** Information supplied follows **

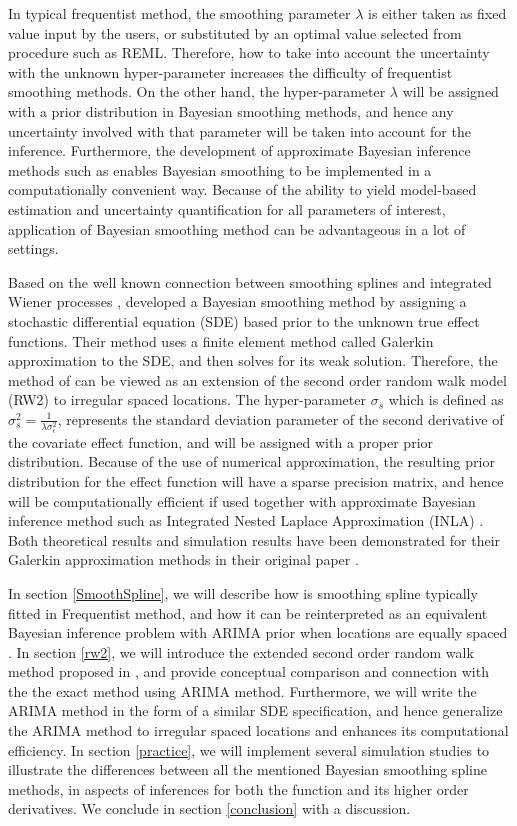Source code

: \documentclass{article}
\begin{document}
In typical frequentist method, the smoothing parameter $\lambda$ is either taken as fixed value input by the users, or substituted by an optimal value selected from procedure such as REML. Therefore, how to take into account the uncertainty with the unknown hyper-parameter increases the difficulty of frequentist smoothing methods. On the other hand, the hyper-parameter $\lambda$ will be assigned with a prior distribution in Bayesian smoothing methods, and hence any uncertainty involved with that parameter will be taken into account for the inference. Furthermore, the development of approximate Bayesian inference methods such as \cite{inla} enables Bayesian smoothing to be implemented in a computationally convenient way. Because of the ability to yield model-based estimation and uncertainty quantification for all parameters of interest, application of Bayesian smoothing method can be advantageous in a lot of settings.


Based on the well known connection between smoothing splines and integrated Wiener processes \citep{wahba}, \cite{rw2} developed a Bayesian smoothing method by assigning a stochastic differential equation (SDE) based prior to the unknown true effect functions. 
Their method uses a finite element method called Galerkin approximation to the SDE, and then solves for its weak solution. Therefore, the method of \cite{inla} can be viewed as an extension of the second order random walk model (RW2) to irregular spaced locations.
The hyper-parameter $\sigma_s$ which is defined as $\sigma_s^2 = \frac{1}{ \lambda \sigma_\epsilon^2}$, represents the standard deviation parameter of the second derivative of the covariate effect function, and will be assigned with a proper prior distribution. Because of the use of numerical approximation, the resulting prior distribution for the effect function will have a sparse precision matrix, and hence will be computationally efficient if used together with approximate Bayesian inference method such as Integrated Nested Laplace Approximation (INLA) \citep{inla}. Both theoretical results and simulation results have been demonstrated for their Galerkin approximation methods in their original paper \citep{rw2}.


In section \ref{SmoothSpline}, we will describe how is smoothing spline typically fitted in Frequentist method, and how it can be reinterpreted as an equivalent Bayesian inference problem with ARIMA prior when locations are equally spaced \citep{ARIMA}. In section \ref{rw2}, we will introduce the extended second order random walk method proposed in \cite{rw2}, and provide conceptual comparison and connection with the the exact method using ARIMA method. Furthermore, we will write the ARIMA method in the form of a similar SDE specification, and hence generalize the ARIMA method to irregular spaced locations and enhances its computational efficiency. In section \ref{practice}, we will implement several simulation studies to illustrate the differences between all the mentioned Bayesian smoothing spline methods, in aspects of inferences for both the function and its higher order derivatives. We conclude in section \ref{conclusion} with a discussion.
\end{document}
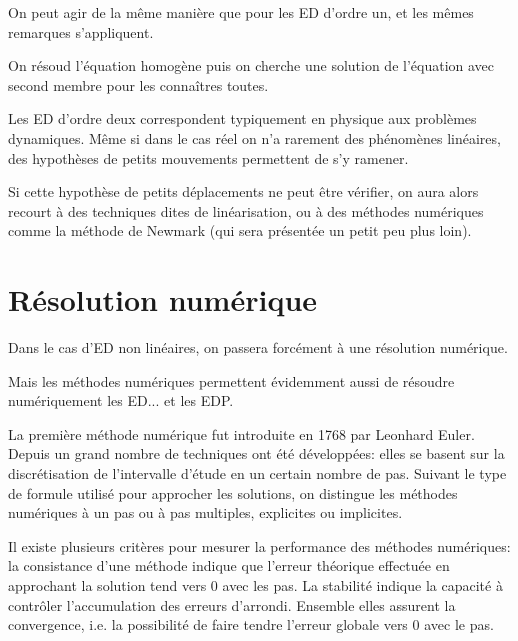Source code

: On peut agir de la même manière que pour les ED d'ordre un, et les mêmes
remarques s'appliquent.

On résoud l'équation homogène puis on cherche une solution de l'équation avec second membre 
pour les connaîtres toutes.

\medskip
Les ED d'ordre deux correspondent typiquement en physique aux problèmes dynamiques.
Même si dans le cas réel on n'a rarement des phénomènes linéaires, des hypothèses
de petits mouvements permettent de s'y ramener.

Si cette hypothèse de petits déplacements ne peut être vérifier, on aura
alors recourt à des techniques dites de linéarisation, ou à des méthodes
numériques comme la méthode de Newmark (qui sera présentée un petit peu
plus loin).










\bigskip
\newpage%
\section{Résolution numérique}

Dans le cas d'ED non linéaires, on passera forcément à une résolution numérique.

Mais les méthodes numériques permettent évidemment aussi de résoudre
numériquement les ED... et les EDP.

\bigskip
\begin{histoire}%
La première méthode numérique fut introduite en 1768 par Leonhard Euler. 
Depuis un grand nombre de techniques ont été développées: 
elles se basent sur la discrétisation de l'intervalle d'étude en un certain nombre de pas. 
Suivant le type de formule utilisé pour approcher les solutions, on distingue les méthodes 
numériques à un pas ou à pas multiples, explicites ou implicites.

\medskip
Il existe plusieurs critères pour mesurer la performance des méthodes numériques: 
la consistance d'une méthode indique que l'erreur théorique effectuée en approchant 
la solution tend vers 0 avec les pas. 
La stabilité indique la capacité à contrôler l'accumulation des erreurs d'arrondi. 
Ensemble elles assurent la convergence, i.e. la possibilité de faire tendre l'erreur globale 
vers 0 avec le pas.
\end{histoire}

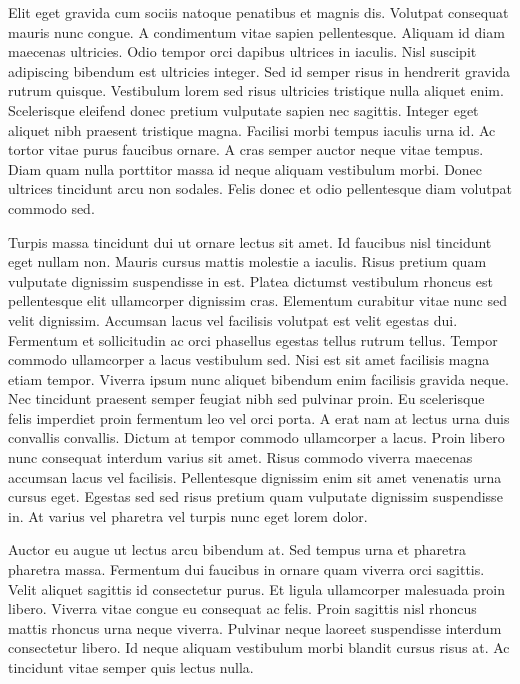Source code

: \documentclass[11pt,a4paper,openright,twoside,onecolumn]{memoir}
\begin{document}
Elit eget gravida cum sociis natoque penatibus et magnis dis. Volutpat
consequat mauris nunc congue. A condimentum vitae sapien pellentesque.
Aliquam id diam maecenas ultricies. Odio tempor orci dapibus ultrices in
iaculis. Nisl suscipit adipiscing bibendum est ultricies integer. Sed id
semper risus in hendrerit gravida rutrum quisque. Vestibulum lorem sed
risus ultricies tristique nulla aliquet enim. Scelerisque eleifend donec
pretium vulputate sapien nec sagittis. Integer eget aliquet nibh
praesent tristique magna. Facilisi morbi tempus iaculis urna id. Ac
tortor vitae purus faucibus ornare. A cras semper auctor neque vitae
tempus. Diam quam nulla porttitor massa id neque aliquam vestibulum
morbi. Donec ultrices tincidunt arcu non sodales. Felis donec et odio
pellentesque diam volutpat commodo sed.

Turpis massa tincidunt dui ut ornare lectus sit amet. Id faucibus nisl
tincidunt eget nullam non. Mauris cursus mattis molestie a iaculis.
Risus pretium quam vulputate dignissim suspendisse in est. Platea
dictumst vestibulum rhoncus est pellentesque elit ullamcorper dignissim
cras. Elementum curabitur vitae nunc sed velit dignissim. Accumsan lacus
vel facilisis volutpat est velit egestas dui. Fermentum et sollicitudin
ac orci phasellus egestas tellus rutrum tellus. Tempor commodo
ullamcorper a lacus vestibulum sed. Nisi est sit amet facilisis magna
etiam tempor. Viverra ipsum nunc aliquet bibendum enim facilisis gravida
neque. Nec tincidunt praesent semper feugiat nibh sed pulvinar proin. Eu
scelerisque felis imperdiet proin fermentum leo vel orci porta. A erat
nam at lectus urna duis convallis convallis. Dictum at tempor commodo
ullamcorper a lacus. Proin libero nunc consequat interdum varius sit
amet. Risus commodo viverra maecenas accumsan lacus vel facilisis.
Pellentesque dignissim enim sit amet venenatis urna cursus eget. Egestas
sed sed risus pretium quam vulputate dignissim suspendisse in. At varius
vel pharetra vel turpis nunc eget lorem dolor.

Auctor eu augue ut lectus arcu bibendum at. Sed tempus urna et pharetra
pharetra massa. Fermentum dui faucibus in ornare quam viverra orci
sagittis. Velit aliquet sagittis id consectetur purus. Et ligula
ullamcorper malesuada proin libero. Viverra vitae congue eu consequat ac
felis. Proin sagittis nisl rhoncus mattis rhoncus urna neque viverra.
Pulvinar neque laoreet suspendisse interdum consectetur libero. Id neque
aliquam vestibulum morbi blandit cursus risus at. Ac tincidunt vitae
semper quis lectus nulla.
\end{document}

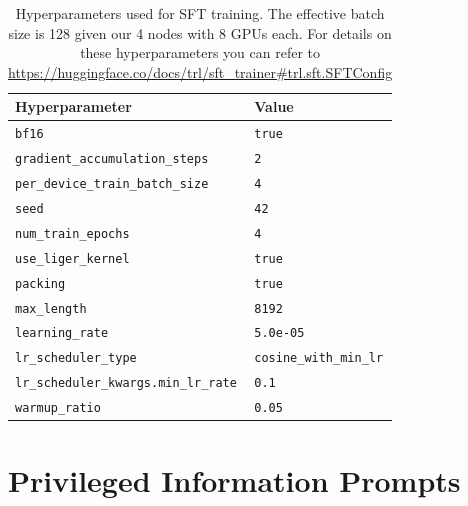 \begin{table}[H]
    \centering
    \small
    \begin{tabular}{ll}
        \toprule
        Hyperparameter & Value \\
        \midrule
        \texttt{bf16} & \texttt{true} \\
        \texttt{gradient\_accumulation\_steps} & \texttt{2} \\
        \texttt{per\_device\_train\_batch\_size} & \texttt{4} \\
        \texttt{seed} & \texttt{42} \\
        \texttt{num\_train\_epochs} & \texttt{4} \\
        \texttt{use\_liger\_kernel} & \texttt{true} \\
        \texttt{packing} & \texttt{true} \\
        \texttt{max\_length} & \texttt{8192} \\
        \texttt{learning\_rate} & \texttt{5.0e-05} \\
        \texttt{lr\_scheduler\_type} & \texttt{cosine\_with\_min\_lr} \\
        \texttt{lr\_scheduler\_kwargs.min\_lr\_rate} & \texttt{0.1} \\
        \texttt{warmup\_ratio} & \texttt{0.05} \\
        \bottomrule
    \end{tabular}
    \caption{Hyperparameters used for SFT training. The effective batch size is 128 given our 4 nodes with 8 GPUs each. For details on these hyperparameters you can refer to \protect\url{https://huggingface.co/docs/trl/sft_trainer\#trl.sft.SFTConfig}}
    \label{tab:sft_hyperparameters}
\end{table}

\section{Privileged Information Prompts} \label{app: pc_prompts}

** End of Information supplied **

Read through the entries above, and wherever a line holds the string "sapien", copy it.

Response for this exercise:
consequat mauris nunc congue. A condimentum vitae sapien pellentesque.
pretium vulputate sapien nec sagittis. Integer eget aliquet nibh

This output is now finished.